==== INFORMATION PROVIDED

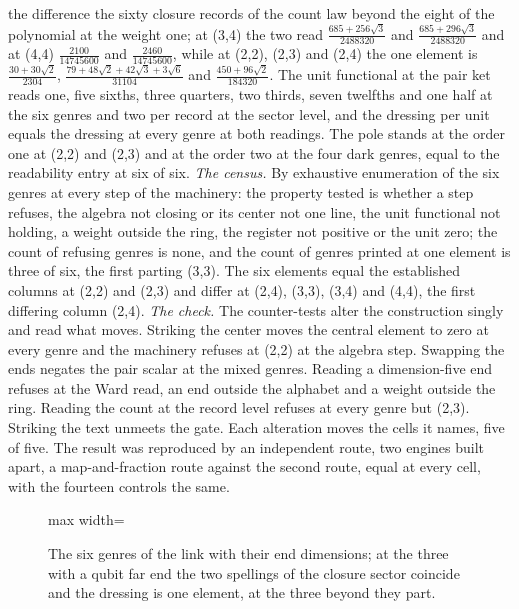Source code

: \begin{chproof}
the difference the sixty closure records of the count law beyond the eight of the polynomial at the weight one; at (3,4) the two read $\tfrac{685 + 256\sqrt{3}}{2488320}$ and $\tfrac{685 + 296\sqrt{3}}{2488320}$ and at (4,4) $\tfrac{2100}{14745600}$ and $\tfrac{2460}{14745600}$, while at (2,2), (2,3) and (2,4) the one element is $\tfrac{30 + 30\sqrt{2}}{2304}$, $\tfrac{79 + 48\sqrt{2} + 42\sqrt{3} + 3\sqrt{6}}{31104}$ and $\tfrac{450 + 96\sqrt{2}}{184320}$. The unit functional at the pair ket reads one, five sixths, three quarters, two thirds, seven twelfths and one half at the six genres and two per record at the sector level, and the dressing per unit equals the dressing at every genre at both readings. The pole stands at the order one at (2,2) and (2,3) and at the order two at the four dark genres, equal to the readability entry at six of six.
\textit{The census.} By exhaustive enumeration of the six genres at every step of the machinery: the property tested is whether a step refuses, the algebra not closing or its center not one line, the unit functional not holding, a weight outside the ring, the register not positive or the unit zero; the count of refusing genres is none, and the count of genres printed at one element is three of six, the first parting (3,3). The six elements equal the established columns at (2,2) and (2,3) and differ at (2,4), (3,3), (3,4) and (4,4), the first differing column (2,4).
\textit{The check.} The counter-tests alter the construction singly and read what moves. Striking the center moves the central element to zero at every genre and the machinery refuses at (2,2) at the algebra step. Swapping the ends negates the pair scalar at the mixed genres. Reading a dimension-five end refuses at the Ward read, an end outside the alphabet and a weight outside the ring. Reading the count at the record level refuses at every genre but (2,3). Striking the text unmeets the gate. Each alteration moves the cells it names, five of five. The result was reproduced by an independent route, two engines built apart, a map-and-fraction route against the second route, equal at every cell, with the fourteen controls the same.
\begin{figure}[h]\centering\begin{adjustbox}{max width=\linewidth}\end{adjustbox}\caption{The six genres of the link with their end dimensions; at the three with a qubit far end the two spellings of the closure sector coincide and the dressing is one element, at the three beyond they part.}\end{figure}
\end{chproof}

========
==== INFORMATION PROVIDED

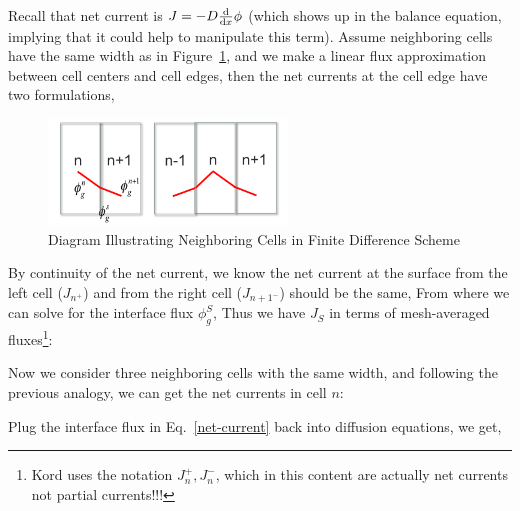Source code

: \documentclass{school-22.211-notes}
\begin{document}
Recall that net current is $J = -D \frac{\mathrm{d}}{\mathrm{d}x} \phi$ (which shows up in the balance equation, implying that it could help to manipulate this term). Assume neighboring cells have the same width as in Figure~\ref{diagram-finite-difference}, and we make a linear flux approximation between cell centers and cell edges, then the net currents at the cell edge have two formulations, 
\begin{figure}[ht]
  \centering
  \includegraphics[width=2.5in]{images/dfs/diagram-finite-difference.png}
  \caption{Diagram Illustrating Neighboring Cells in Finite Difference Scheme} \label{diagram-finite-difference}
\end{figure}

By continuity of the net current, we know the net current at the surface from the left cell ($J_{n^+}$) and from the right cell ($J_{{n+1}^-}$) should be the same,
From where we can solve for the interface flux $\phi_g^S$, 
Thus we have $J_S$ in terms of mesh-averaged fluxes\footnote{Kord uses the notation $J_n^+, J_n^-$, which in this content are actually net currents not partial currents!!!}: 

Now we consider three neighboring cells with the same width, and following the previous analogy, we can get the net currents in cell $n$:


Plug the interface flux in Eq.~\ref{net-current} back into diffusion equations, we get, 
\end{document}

========
==== INFORMATION PROVIDED

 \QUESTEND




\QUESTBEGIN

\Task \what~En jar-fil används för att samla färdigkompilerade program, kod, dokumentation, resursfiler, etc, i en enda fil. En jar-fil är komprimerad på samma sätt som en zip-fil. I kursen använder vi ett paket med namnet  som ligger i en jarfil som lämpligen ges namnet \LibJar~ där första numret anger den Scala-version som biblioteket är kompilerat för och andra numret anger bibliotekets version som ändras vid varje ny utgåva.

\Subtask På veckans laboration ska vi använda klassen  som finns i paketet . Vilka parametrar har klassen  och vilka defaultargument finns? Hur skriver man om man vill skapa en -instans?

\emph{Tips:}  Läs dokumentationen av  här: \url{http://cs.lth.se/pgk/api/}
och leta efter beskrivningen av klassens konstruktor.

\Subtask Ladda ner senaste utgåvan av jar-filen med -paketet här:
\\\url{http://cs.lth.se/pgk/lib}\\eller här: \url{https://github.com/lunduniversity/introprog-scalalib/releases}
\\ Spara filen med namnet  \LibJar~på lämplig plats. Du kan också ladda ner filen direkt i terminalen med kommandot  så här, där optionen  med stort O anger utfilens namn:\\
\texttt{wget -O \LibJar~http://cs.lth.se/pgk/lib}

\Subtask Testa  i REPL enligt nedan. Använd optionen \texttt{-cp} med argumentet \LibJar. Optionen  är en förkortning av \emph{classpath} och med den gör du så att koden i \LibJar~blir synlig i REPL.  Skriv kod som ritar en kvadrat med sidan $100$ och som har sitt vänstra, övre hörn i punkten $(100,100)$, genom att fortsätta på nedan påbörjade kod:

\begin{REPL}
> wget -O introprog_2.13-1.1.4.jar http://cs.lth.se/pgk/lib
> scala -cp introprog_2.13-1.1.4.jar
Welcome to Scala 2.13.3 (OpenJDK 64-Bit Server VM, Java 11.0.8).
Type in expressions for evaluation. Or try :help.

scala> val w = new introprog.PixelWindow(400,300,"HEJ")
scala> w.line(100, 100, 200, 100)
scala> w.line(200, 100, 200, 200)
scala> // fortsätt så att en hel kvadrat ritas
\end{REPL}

========

▶ _EXERCISE PROMPT_: Note every line in the material with "diagram" and copy it.

▶ _SOLUTION TO THE EXERCISE_:
Recall that net current is $J = -D \frac{\mathrm{d}}{\mathrm{d}x} \phi$ (which shows up in the balance equation, implying that it could help to manipulate this term). Assume neighboring cells have the same width as in Figure~\ref{diagram-finite-difference}, and we make a linear flux approximation between cell centers and cell edges, then the net currents at the cell edge have two formulations, 
  \includegraphics[width=2.5in]{images/dfs/diagram-finite-difference.png}
  \caption{Diagram Illustrating Neighboring Cells in Finite Difference Scheme} \label{diagram-finite-difference}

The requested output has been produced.